[Records for this exercise — start]
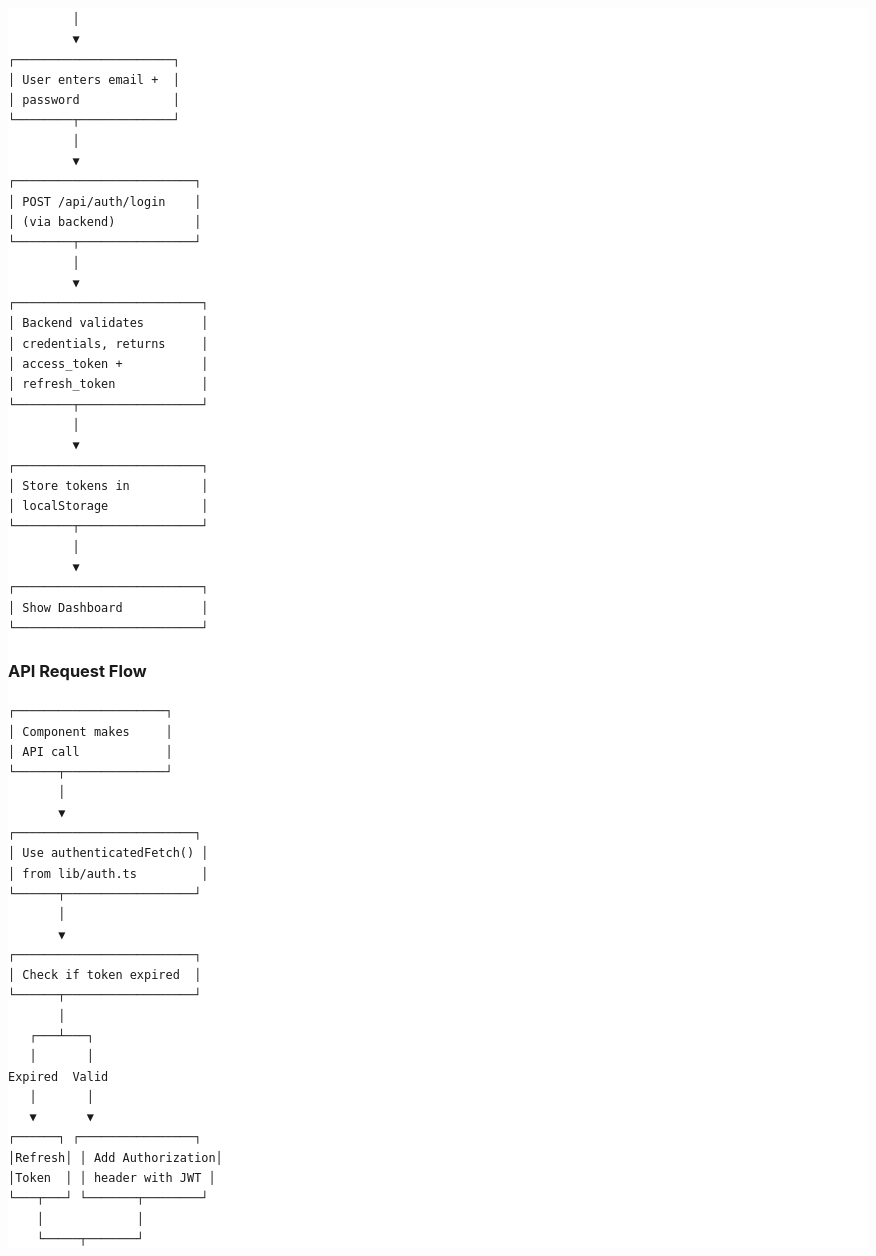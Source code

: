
 ```
         │
         ▼
┌──────────────────────┐
│ User enters email +  │
│ password             │
└────────┬─────────────┘
         │
         ▼
┌─────────────────────────┐
│ POST /api/auth/login    │
│ (via backend)           │
└────────┬────────────────┘
         │
         ▼
┌──────────────────────────┐
│ Backend validates        │
│ credentials, returns     │
│ access_token +           │
│ refresh_token            │
└────────┬─────────────────┘
         │
         ▼
┌──────────────────────────┐
│ Store tokens in          │
│ localStorage             │
└────────┬─────────────────┘
         │
         ▼
┌──────────────────────────┐
│ Show Dashboard           │
└──────────────────────────┘
```

### API Request Flow

```
┌─────────────────────┐
│ Component makes     │
│ API call            │
└──────┬──────────────┘
       │
       ▼
┌─────────────────────────┐
│ Use authenticatedFetch() │
│ from lib/auth.ts         │
└──────┬──────────────────┘
       │
       ▼
┌─────────────────────────┐
│ Check if token expired  │
└──────┬──────────────────┘
       │
   ┌───┴───┐
   │       │
Expired  Valid
   │       │
   ▼       ▼
┌──────┐ ┌────────────────┐
│Refresh│ │ Add Authorization│
│Token  │ │ header with JWT │
└───┬───┘ └───────┬────────┘
    │             │
    └─────┬───────┘
```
[Records for this exercise — finish]
- [Task item] Return all the data above as written, leaving out only the pictures.

- [Task result]
Source code

:
 ```
         │
         ▼
┌──────────────────────┐
│ User enters email +  │
│ password             │
└────────┬─────────────┘
         │
         ▼
┌─────────────────────────┐
│ POST /api/auth/login    │
│ (via backend)           │
└────────┬────────────────┘
         │
         ▼
┌──────────────────────────┐
│ Backend validates        │
│ credentials, returns     │
│ access_token +           │
│ refresh_token            │
└────────┬─────────────────┘
         │
         ▼
┌──────────────────────────┐
│ Store tokens in          │
│ localStorage             │
└────────┬─────────────────┘
         │
         ▼
┌──────────────────────────┐
│ Show Dashboard           │
└──────────────────────────┘
```

### API Request Flow

```
┌─────────────────────┐
│ Component makes     │
│ API call            │
└──────┬──────────────┘
       │
       ▼
┌─────────────────────────┐
│ Use authenticatedFetch() │
│ from lib/auth.ts         │
└──────┬──────────────────┘
       │
       ▼
┌─────────────────────────┐
│ Check if token expired  │
└──────┬──────────────────┘
       │
   ┌───┴───┐
   │       │
Expired  Valid
   │       │
   ▼       ▼
┌──────┐ ┌────────────────┐
│Refresh│ │ Add Authorization│
│Token  │ │ header with JWT │
└───┬───┘ └───────┬────────┘
    │             │
    └─────┬───────┘
```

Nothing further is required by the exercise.